- _Source material_:

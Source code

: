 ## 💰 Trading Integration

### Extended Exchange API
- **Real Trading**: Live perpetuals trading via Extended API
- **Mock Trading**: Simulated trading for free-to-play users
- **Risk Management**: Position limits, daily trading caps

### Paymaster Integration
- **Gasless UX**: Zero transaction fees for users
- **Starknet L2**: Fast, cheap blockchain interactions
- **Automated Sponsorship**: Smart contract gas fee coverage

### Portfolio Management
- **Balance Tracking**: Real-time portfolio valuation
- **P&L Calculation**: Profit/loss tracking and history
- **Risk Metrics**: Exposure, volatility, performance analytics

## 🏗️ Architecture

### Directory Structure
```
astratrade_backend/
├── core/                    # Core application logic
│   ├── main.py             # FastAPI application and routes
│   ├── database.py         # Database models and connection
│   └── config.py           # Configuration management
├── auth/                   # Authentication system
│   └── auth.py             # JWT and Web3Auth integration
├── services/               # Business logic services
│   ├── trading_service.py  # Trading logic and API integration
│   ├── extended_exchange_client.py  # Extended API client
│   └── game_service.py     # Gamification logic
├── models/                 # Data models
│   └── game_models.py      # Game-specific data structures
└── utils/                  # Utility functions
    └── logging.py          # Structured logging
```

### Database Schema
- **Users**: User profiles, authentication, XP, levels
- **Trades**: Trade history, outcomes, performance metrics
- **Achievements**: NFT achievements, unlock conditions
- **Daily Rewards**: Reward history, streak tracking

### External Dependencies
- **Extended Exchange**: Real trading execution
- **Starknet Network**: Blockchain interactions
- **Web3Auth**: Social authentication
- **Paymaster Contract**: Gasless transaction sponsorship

* * *

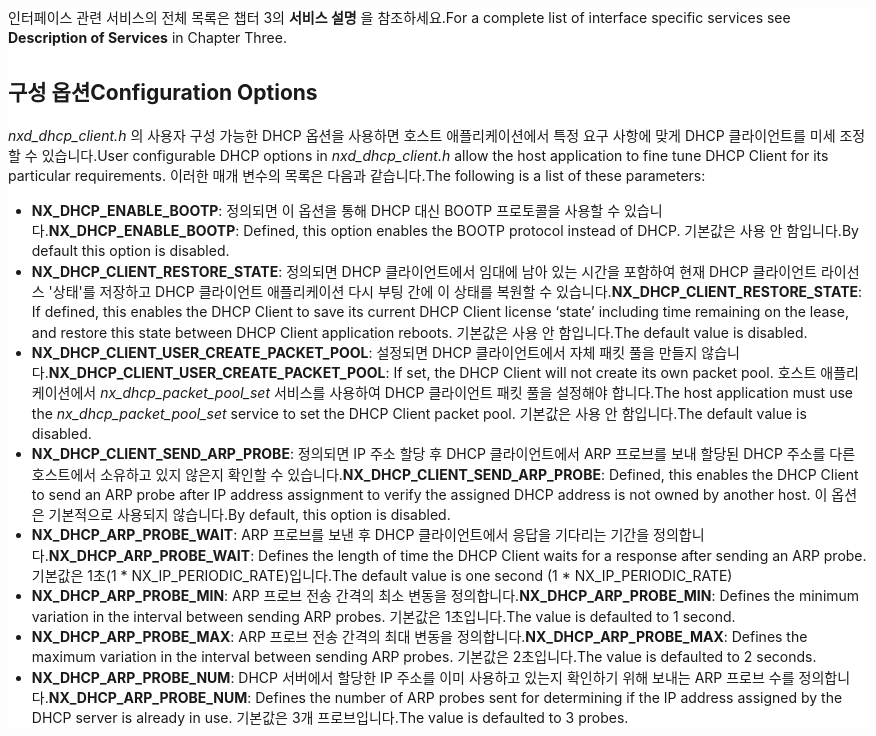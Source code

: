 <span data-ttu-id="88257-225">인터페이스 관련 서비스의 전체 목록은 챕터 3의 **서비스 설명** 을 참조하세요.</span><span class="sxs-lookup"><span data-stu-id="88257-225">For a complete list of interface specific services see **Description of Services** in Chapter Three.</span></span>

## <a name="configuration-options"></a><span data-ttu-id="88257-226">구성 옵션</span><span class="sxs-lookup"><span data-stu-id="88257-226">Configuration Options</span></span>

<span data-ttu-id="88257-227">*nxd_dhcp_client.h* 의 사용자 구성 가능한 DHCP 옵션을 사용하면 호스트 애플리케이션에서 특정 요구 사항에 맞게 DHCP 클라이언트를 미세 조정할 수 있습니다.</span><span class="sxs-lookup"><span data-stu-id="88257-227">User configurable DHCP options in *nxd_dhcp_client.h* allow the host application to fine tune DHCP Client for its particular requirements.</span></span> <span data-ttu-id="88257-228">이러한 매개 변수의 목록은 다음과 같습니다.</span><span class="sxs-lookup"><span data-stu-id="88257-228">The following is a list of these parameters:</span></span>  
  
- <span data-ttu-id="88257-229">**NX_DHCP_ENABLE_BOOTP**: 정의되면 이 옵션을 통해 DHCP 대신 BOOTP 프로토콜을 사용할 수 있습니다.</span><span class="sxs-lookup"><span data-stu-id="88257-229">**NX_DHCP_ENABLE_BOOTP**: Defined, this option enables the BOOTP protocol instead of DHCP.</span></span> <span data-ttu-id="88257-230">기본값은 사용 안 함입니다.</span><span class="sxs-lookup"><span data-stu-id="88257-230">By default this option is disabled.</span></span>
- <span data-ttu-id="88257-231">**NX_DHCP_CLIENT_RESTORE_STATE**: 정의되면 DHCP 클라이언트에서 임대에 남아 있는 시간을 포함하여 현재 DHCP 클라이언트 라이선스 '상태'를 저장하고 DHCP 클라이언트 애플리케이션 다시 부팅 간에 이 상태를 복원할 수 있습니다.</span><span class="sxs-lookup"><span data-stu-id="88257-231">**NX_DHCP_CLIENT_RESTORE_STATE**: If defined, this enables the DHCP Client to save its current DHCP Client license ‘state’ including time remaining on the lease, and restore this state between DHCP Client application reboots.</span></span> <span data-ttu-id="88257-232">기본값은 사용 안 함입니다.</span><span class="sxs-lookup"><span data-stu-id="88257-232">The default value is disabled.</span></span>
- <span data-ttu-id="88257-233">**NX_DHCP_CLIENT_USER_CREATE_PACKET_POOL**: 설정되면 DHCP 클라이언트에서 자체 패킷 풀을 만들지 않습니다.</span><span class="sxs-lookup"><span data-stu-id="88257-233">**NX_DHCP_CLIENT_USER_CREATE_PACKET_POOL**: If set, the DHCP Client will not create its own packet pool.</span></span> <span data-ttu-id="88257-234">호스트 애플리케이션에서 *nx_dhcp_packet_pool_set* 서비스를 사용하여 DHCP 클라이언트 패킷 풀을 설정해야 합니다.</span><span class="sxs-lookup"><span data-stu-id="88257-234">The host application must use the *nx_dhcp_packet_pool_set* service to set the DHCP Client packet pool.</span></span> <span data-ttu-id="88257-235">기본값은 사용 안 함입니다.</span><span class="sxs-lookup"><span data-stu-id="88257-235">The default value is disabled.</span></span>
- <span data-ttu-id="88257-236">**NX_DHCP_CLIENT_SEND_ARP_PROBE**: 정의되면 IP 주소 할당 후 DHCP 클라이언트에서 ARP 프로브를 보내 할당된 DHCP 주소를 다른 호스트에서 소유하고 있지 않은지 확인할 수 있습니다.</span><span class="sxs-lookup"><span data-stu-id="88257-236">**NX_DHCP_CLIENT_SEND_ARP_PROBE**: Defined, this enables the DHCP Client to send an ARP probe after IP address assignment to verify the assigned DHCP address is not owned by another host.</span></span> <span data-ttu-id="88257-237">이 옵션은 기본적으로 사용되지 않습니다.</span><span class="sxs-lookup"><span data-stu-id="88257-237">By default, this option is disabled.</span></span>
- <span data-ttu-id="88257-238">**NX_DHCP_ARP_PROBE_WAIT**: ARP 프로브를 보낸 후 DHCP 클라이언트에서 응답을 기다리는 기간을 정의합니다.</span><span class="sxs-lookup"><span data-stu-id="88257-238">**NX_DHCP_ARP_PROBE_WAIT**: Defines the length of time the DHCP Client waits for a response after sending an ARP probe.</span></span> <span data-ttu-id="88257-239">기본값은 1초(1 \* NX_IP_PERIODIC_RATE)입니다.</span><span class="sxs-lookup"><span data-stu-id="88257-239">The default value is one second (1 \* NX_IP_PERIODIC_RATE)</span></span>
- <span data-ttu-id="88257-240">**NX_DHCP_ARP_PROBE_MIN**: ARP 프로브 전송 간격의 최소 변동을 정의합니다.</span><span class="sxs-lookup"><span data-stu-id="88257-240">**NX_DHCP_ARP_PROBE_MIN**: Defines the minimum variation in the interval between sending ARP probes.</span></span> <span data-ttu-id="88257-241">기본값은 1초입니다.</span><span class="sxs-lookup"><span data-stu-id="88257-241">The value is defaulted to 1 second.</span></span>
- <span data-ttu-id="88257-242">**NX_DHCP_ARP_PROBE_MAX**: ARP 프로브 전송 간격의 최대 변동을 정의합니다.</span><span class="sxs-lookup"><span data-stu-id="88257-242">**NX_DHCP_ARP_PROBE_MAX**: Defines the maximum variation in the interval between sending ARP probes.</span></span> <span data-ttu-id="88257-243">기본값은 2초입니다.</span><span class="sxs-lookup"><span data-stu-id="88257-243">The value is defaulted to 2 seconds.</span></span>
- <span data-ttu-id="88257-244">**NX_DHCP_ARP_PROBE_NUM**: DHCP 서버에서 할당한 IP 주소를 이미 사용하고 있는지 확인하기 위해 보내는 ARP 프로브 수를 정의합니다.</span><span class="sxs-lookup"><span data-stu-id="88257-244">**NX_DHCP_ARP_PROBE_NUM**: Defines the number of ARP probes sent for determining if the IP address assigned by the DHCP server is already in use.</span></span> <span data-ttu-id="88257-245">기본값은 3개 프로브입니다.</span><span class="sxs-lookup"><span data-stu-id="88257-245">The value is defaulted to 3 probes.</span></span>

* * *

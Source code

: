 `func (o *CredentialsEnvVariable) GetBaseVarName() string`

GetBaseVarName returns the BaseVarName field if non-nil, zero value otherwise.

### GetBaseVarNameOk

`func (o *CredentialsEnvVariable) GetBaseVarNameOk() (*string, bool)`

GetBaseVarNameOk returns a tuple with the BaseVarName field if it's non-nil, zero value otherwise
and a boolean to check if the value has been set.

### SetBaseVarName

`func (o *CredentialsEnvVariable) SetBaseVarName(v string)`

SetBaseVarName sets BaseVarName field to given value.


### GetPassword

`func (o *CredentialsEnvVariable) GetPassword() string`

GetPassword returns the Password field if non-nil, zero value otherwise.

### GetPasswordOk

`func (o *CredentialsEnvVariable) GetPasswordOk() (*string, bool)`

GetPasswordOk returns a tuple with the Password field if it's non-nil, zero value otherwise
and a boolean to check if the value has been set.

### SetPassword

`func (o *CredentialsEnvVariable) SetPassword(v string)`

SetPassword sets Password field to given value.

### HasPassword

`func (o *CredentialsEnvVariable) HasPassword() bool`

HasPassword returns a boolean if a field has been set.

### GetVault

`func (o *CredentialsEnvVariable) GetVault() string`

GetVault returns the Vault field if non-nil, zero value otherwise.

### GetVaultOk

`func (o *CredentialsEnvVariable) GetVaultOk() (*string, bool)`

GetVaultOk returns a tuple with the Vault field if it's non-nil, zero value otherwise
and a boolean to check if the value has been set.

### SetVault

- _Work required_: Using the entries, return every line where the word "GetPasswordOk" can be found.

- _Worked solution_:
### GetPasswordOk
`func (o *CredentialsEnvVariable) GetPasswordOk() (*string, bool)`
GetPasswordOk returns a tuple with the Password field if it's non-nil, zero value otherwise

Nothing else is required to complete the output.